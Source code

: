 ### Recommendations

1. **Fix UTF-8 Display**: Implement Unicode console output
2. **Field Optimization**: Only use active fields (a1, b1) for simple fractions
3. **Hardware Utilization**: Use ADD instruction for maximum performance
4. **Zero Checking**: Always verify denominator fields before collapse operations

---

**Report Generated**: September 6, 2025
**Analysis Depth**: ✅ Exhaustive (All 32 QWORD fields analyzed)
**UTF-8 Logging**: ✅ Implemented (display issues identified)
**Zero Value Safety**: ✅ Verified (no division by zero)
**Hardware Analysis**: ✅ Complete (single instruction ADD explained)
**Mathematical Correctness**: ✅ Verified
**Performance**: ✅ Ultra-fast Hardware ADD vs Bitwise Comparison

--

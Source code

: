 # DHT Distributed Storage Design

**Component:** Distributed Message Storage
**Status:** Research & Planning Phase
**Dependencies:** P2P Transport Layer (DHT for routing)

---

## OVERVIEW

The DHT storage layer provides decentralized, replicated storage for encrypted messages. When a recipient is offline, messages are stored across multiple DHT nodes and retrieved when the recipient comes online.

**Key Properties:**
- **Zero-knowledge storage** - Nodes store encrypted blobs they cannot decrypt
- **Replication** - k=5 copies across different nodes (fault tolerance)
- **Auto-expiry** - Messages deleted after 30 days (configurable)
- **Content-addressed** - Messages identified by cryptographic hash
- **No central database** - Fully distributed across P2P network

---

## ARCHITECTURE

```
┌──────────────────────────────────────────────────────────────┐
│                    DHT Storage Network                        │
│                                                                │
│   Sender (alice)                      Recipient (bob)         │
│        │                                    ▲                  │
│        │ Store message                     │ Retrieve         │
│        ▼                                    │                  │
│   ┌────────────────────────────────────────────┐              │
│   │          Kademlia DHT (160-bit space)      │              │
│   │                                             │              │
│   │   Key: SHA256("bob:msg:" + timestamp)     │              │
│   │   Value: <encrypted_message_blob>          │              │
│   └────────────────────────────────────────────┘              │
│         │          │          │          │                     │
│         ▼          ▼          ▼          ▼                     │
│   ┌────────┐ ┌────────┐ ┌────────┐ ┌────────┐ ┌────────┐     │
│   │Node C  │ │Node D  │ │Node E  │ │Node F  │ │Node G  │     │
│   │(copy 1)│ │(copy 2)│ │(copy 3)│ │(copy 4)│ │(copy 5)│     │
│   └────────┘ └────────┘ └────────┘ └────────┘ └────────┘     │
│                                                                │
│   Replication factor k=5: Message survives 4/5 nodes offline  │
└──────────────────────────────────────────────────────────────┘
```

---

---

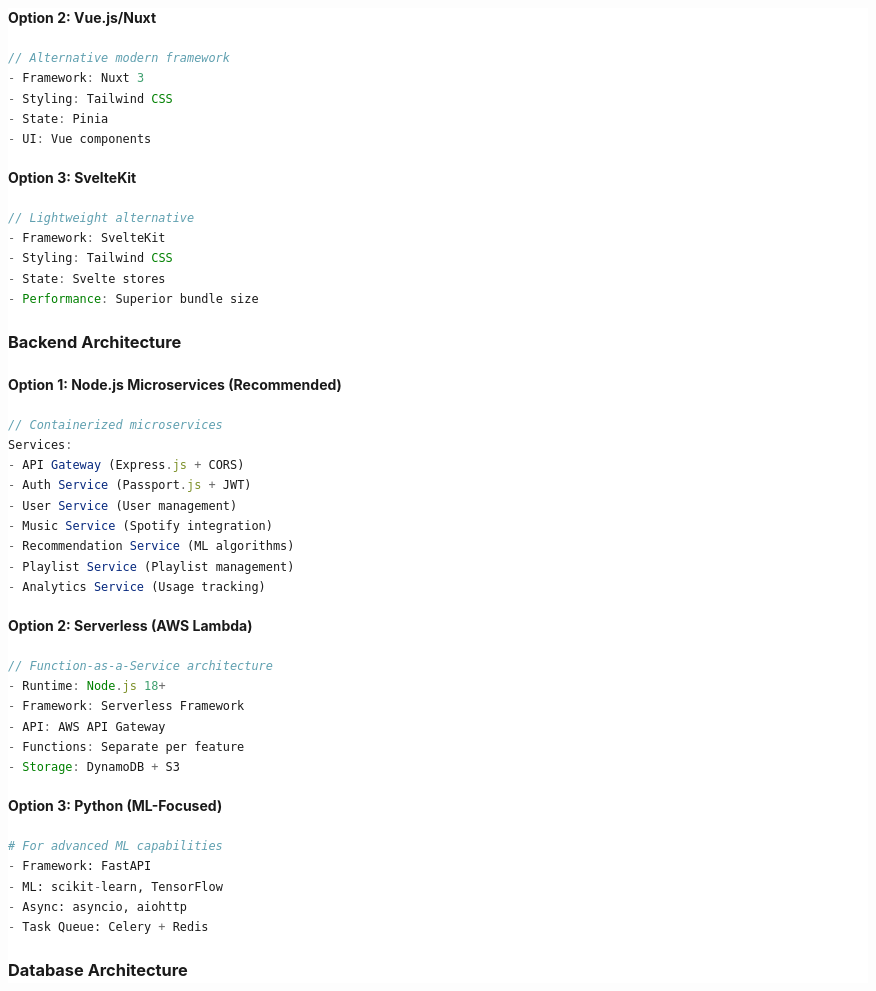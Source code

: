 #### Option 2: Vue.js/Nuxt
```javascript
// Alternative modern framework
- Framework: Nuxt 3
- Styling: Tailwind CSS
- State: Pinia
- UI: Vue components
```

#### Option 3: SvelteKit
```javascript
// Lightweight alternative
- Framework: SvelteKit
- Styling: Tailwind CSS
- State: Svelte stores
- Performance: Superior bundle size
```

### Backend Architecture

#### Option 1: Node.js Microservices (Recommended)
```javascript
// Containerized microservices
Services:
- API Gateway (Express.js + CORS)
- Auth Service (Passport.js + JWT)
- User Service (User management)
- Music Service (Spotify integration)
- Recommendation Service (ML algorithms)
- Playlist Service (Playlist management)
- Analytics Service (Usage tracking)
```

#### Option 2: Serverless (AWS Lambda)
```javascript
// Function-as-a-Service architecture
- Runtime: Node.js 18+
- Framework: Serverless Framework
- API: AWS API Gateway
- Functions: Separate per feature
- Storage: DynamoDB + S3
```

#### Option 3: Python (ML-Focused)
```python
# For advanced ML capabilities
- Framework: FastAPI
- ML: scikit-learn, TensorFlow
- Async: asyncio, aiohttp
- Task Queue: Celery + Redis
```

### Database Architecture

_TASK STATEMENT_.
Where the string "instruction" shows up in the listing above, copy the line that holds it.

_ANSWER FOR THIS EXERCISE_.
3. **Hardware Utilization**: Use ADD instruction for maximum performance
**Hardware Analysis**: ✅ Complete (single instruction ADD explained)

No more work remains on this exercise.